══ Supplied records ══
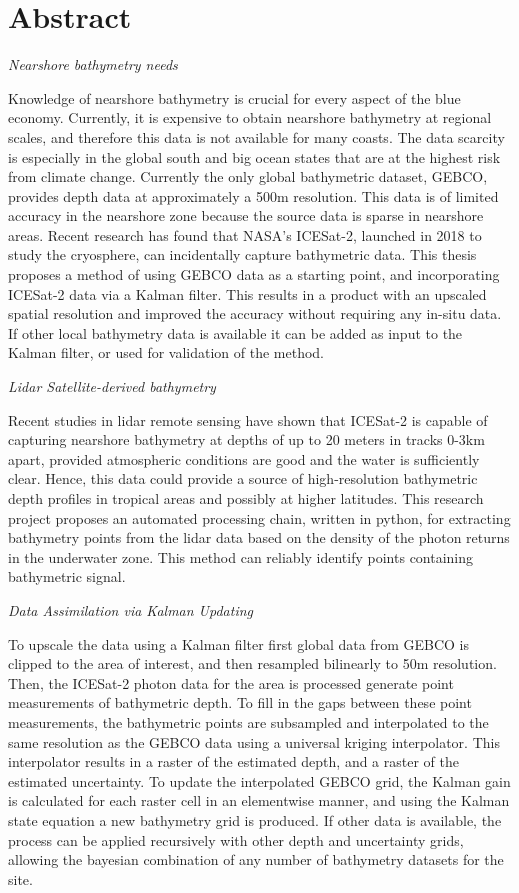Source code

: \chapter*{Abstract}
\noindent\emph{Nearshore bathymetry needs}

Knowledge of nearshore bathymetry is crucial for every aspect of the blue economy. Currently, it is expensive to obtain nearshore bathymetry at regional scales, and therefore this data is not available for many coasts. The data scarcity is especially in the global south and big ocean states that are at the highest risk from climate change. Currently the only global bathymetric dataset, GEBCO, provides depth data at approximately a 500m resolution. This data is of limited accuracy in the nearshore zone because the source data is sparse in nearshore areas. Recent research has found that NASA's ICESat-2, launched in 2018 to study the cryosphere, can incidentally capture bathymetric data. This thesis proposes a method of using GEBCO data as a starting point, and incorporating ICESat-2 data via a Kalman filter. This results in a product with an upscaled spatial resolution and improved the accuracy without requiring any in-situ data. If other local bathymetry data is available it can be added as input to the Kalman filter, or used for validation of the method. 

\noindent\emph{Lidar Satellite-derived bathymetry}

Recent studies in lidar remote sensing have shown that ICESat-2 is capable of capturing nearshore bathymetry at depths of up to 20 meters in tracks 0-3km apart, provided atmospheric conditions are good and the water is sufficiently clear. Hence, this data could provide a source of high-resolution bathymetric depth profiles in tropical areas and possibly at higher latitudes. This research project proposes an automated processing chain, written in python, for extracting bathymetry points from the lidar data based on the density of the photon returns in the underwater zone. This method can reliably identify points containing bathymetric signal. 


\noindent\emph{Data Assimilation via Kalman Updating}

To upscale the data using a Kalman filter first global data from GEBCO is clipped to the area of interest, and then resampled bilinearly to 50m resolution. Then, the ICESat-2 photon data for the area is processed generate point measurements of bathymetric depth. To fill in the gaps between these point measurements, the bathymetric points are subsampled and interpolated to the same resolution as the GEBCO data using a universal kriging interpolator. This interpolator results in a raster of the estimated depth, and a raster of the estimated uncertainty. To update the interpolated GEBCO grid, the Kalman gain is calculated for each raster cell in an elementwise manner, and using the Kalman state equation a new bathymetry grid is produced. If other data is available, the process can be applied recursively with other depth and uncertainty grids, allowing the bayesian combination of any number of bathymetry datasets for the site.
═══
══ Supplied records ══
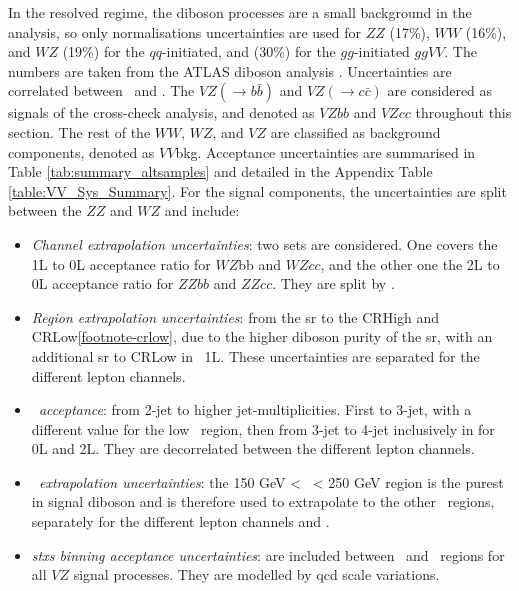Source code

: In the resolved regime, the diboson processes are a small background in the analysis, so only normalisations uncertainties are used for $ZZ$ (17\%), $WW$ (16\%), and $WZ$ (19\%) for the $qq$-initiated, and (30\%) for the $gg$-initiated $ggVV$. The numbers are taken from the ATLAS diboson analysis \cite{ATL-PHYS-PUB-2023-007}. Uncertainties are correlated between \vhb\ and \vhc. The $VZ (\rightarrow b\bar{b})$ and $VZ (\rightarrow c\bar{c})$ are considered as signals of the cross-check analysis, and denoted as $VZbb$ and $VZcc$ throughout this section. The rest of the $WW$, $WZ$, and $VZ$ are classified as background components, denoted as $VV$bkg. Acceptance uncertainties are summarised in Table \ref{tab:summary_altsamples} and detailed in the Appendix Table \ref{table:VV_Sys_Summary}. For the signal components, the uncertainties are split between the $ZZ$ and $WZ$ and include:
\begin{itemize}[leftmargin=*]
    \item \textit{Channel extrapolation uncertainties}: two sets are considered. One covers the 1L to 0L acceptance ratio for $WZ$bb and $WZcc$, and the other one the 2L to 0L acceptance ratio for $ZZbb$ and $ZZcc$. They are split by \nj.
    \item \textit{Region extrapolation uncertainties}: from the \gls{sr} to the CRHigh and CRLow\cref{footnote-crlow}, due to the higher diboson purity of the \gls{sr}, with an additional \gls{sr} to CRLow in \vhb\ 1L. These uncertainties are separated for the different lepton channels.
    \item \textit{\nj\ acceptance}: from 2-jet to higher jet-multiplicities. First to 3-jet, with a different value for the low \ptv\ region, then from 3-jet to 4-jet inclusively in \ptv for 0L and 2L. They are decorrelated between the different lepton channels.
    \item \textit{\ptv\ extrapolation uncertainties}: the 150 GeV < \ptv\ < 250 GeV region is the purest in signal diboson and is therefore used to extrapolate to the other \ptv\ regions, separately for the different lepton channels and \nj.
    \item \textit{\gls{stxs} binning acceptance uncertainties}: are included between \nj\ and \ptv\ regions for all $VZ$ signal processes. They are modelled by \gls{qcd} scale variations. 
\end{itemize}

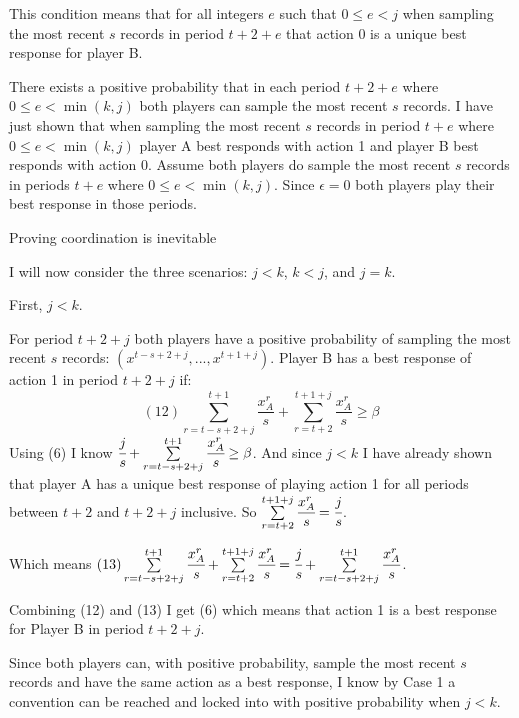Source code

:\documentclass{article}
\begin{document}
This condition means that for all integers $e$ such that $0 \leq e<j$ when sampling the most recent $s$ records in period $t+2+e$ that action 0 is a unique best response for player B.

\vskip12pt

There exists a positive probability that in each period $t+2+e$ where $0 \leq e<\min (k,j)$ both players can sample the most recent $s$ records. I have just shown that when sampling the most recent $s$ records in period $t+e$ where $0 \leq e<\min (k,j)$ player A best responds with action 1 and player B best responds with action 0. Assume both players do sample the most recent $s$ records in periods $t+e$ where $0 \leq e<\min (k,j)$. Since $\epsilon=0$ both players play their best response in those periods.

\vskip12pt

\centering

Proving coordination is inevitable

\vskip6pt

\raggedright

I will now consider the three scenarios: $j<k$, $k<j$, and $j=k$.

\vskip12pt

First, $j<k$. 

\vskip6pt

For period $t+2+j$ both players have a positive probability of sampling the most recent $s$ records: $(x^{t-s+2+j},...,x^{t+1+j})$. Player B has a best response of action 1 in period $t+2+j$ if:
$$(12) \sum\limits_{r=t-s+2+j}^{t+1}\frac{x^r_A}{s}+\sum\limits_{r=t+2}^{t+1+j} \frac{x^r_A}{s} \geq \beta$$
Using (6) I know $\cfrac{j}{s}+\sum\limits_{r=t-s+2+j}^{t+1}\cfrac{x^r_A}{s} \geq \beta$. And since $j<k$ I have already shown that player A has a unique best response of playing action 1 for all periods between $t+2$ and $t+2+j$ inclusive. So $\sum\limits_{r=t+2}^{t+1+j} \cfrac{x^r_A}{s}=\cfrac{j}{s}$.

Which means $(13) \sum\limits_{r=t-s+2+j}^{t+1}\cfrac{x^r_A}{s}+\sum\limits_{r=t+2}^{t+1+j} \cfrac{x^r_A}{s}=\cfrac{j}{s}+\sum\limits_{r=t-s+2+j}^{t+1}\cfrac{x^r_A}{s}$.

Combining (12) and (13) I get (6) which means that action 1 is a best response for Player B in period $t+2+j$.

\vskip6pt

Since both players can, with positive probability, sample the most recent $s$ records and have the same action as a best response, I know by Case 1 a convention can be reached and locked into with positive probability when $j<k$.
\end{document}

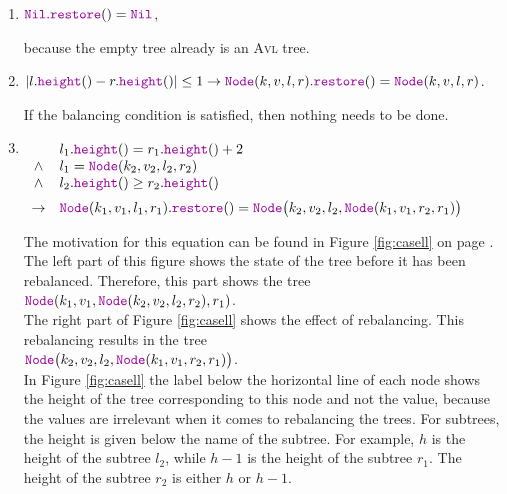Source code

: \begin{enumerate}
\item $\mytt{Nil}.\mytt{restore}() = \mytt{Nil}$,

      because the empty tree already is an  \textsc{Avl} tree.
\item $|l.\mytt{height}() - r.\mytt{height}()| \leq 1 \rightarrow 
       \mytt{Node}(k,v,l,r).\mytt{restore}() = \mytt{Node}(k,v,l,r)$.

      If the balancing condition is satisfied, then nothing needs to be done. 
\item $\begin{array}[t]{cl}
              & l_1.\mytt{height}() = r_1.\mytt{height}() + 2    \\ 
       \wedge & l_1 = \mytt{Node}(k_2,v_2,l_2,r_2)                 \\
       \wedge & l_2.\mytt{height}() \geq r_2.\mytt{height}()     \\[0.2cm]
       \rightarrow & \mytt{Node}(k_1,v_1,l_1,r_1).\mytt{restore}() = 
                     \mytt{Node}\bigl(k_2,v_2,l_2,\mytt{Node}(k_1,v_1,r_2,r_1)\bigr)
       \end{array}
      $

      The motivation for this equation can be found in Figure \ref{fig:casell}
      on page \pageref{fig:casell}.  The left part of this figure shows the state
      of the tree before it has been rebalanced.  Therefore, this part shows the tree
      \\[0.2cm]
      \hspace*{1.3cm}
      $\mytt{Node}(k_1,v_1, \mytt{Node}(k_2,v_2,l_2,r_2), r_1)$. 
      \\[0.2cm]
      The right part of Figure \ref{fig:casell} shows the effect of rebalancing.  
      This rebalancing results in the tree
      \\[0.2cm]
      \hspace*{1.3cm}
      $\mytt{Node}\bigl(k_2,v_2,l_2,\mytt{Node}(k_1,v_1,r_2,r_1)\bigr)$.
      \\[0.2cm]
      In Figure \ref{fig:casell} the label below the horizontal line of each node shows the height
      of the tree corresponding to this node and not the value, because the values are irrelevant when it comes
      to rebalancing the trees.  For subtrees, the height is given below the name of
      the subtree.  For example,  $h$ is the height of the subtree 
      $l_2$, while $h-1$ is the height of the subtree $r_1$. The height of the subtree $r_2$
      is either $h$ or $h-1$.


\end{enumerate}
═══
══ Supplied records ══
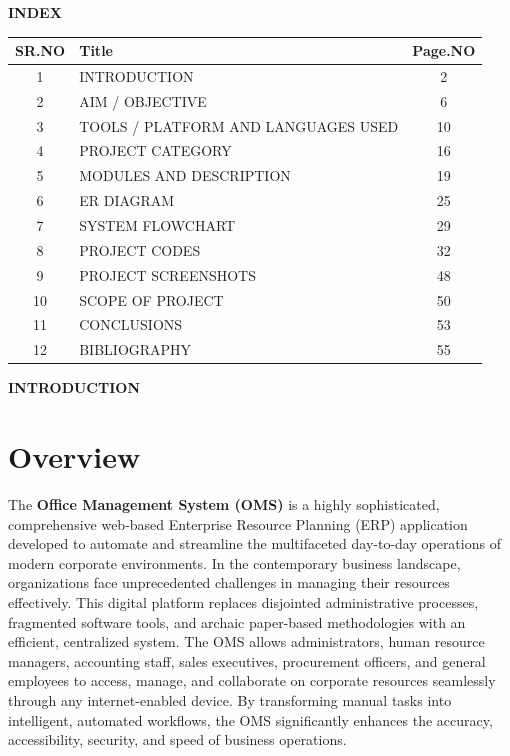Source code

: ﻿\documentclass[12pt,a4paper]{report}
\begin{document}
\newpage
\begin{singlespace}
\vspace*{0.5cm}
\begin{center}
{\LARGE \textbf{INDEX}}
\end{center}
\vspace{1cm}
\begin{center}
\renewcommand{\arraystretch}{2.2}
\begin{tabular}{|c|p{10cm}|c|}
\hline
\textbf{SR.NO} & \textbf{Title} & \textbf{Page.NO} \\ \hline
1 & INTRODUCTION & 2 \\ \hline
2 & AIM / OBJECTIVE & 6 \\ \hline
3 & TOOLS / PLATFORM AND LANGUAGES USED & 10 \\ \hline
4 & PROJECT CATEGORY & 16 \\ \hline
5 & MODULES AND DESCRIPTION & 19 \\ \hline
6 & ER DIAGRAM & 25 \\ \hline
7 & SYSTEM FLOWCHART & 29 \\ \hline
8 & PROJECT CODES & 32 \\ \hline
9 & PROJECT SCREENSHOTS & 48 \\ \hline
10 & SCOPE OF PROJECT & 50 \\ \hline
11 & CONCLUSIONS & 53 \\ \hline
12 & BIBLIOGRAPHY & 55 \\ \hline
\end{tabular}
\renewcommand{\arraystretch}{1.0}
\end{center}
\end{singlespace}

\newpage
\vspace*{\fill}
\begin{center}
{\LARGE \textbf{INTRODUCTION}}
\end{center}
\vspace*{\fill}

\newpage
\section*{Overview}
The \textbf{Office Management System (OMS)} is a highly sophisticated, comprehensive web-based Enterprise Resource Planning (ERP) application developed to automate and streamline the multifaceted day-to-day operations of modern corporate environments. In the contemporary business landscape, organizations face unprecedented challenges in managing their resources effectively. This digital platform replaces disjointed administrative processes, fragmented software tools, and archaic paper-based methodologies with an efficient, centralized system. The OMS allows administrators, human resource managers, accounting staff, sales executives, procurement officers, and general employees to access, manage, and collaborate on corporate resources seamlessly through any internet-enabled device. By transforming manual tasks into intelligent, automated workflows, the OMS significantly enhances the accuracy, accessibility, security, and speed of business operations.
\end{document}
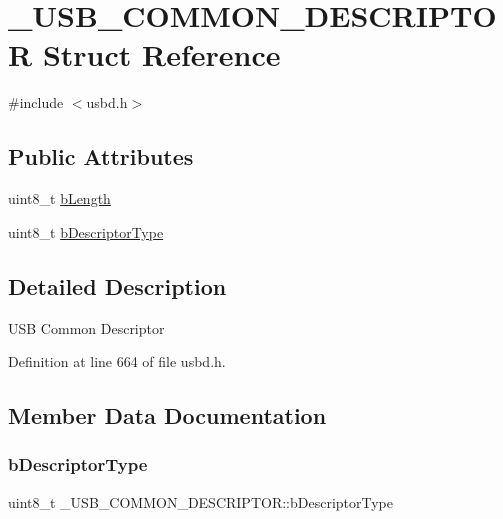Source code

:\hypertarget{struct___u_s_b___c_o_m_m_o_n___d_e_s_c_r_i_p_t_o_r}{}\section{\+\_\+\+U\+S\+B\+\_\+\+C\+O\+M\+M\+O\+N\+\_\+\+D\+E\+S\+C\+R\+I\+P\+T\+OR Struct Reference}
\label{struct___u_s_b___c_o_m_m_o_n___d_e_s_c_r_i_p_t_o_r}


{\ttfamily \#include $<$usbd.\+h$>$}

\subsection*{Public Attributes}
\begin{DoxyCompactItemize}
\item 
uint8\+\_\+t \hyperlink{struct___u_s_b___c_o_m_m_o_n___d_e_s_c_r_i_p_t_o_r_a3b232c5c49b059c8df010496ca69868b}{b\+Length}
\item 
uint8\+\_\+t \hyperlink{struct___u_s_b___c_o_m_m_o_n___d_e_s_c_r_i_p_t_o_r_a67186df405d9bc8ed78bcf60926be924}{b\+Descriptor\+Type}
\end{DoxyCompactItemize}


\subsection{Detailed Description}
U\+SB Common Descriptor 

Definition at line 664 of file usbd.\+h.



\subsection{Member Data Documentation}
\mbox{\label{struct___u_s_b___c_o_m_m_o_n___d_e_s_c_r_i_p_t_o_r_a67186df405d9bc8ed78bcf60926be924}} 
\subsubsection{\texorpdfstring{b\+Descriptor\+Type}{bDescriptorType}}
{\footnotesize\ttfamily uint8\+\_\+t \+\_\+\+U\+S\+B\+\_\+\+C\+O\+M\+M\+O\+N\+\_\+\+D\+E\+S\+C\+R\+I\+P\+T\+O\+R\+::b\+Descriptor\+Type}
═══
**Required action:**
The task calls for every line of the material that contains the string "probability".

**Task output:**
There exists a positive probability that in each period $t+2+e$ where $0 \leq e<\min (k,j)$ both players can sample the most recent $s$ records. I have just shown that when sampling the most recent $s$ records in period $t+e$ where $0 \leq e<\min (k,j)$ player A best responds with action 1 and player B best responds with action 0. Assume both players do sample the most recent $s$ records in periods $t+e$ where $0 \leq e<\min (k,j)$. Since $\epsilon=0$ both players play their best response in those periods.
For period $t+2+j$ both players have a positive probability of sampling the most recent $s$ records: $(x^{t-s+2+j},...,x^{t+1+j})$. Player B has a best response of action 1 in period $t+2+j$ if:
Since both players can, with positive probability, sample the most recent $s$ records and have the same action as a best response, I know by Case 1 a convention can be reached and locked into with positive probability when $j<k$.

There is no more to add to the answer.